Allende chegou ao poder através do meio adequado, o voto, para a conquista do bem político mais nobre da humanidade: a democracia. Não era uma manobra. Sua carreira política fora brilhante. Médico, percorrera o vasto interior chileno com suas habilidades para curar e encantar pessoas. Honrou e perpetuou sua cadeira no senado. Venceu apertado os representantes do conservadorismo, que se dividiram tanto à direita quanto os novos pretendentes ao poder se fracionaram à esquerda.

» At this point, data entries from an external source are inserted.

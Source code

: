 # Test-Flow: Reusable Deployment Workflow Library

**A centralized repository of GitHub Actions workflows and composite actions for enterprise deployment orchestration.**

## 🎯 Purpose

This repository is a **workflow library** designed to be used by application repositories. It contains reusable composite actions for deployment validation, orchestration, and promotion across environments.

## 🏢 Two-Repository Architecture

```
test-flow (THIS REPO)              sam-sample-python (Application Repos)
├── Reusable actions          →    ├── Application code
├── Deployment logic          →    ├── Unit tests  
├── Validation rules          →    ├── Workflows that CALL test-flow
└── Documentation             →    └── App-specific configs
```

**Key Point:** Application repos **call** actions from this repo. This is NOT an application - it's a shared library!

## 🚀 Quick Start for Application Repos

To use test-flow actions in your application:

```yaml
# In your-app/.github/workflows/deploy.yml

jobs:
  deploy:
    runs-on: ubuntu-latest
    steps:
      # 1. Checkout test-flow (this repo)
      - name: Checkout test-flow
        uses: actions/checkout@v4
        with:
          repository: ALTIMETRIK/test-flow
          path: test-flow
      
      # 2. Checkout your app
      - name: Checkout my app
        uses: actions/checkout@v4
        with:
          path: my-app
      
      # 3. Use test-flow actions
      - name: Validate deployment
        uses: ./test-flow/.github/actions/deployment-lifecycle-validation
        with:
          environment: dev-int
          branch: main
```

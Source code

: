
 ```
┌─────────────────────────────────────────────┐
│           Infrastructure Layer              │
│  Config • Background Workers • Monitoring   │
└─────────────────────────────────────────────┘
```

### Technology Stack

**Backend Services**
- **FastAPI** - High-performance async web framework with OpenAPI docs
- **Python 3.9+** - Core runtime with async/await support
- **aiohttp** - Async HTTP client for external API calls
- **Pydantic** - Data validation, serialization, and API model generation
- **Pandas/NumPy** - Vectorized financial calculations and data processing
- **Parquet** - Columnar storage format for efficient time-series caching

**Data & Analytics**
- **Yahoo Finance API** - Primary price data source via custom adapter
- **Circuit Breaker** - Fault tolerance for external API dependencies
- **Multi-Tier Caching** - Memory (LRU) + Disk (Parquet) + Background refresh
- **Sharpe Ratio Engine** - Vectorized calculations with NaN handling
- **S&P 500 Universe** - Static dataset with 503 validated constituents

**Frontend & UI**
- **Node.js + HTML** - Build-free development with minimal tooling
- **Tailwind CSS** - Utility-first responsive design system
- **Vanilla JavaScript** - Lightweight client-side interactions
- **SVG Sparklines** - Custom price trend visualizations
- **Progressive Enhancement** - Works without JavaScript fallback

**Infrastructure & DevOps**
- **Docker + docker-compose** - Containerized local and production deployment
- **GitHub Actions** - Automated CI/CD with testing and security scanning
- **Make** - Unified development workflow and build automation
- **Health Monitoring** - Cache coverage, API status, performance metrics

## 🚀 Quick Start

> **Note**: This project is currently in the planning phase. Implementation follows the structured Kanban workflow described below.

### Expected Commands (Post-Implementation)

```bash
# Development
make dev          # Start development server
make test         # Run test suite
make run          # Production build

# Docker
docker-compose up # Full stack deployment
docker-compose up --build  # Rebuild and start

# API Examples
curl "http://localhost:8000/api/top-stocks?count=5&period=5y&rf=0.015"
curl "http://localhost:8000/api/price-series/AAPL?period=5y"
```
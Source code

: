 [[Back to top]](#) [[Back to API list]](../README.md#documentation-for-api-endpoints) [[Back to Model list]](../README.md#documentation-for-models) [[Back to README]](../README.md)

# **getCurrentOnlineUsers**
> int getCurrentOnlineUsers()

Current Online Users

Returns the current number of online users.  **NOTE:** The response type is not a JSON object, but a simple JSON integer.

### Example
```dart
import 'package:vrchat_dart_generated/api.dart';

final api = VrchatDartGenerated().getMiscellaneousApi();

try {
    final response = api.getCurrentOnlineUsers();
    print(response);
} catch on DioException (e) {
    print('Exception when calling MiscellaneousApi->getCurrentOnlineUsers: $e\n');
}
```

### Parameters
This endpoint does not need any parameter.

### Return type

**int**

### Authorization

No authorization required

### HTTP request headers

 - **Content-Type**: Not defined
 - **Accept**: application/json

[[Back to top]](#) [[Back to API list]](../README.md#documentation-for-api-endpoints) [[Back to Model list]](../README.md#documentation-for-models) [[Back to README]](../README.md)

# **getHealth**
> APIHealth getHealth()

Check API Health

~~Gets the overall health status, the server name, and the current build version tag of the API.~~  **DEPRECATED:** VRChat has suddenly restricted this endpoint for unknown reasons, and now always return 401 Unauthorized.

Allende acumulou vitórias e derrotas ao longo do seu mandato, mas seu rumo era ascendente. Vencera as eleições parlamentares no ano anterior. Essa tendência irritou e assustou os seus adversários. Eles não quiseram esperar por mais dois anos para a nova eleição. Temiam que a esquerda pudesse alcançar um segundo mandato. Como não havia o instituto da reeleição, os candidatos com maior potencial, tanto no Partido Socialista quanto no Partido Democrata Cristão, sem falar na esquerda mais extremada, tinham discursos reformistas ou revolucionários para fazer coro às reivindicações e desejos de um povo despertado pelos meios de comunicação da UP. Anteciparam-se com o golpe.
Passo de ganso
Essa era uma ideia que os grupos radicais de direita desenvolveram antes e depois da eleição de Allende. Disso deram provas em várias manifestações, dos comícios às greves patronais (os locautes) e atentados. Não chegariam ao ato fatal de 11 de setembro de 1973 se não contassem com a ajuda dos Estados Unidos. Na época essa percepção já era partilhada por muita gente.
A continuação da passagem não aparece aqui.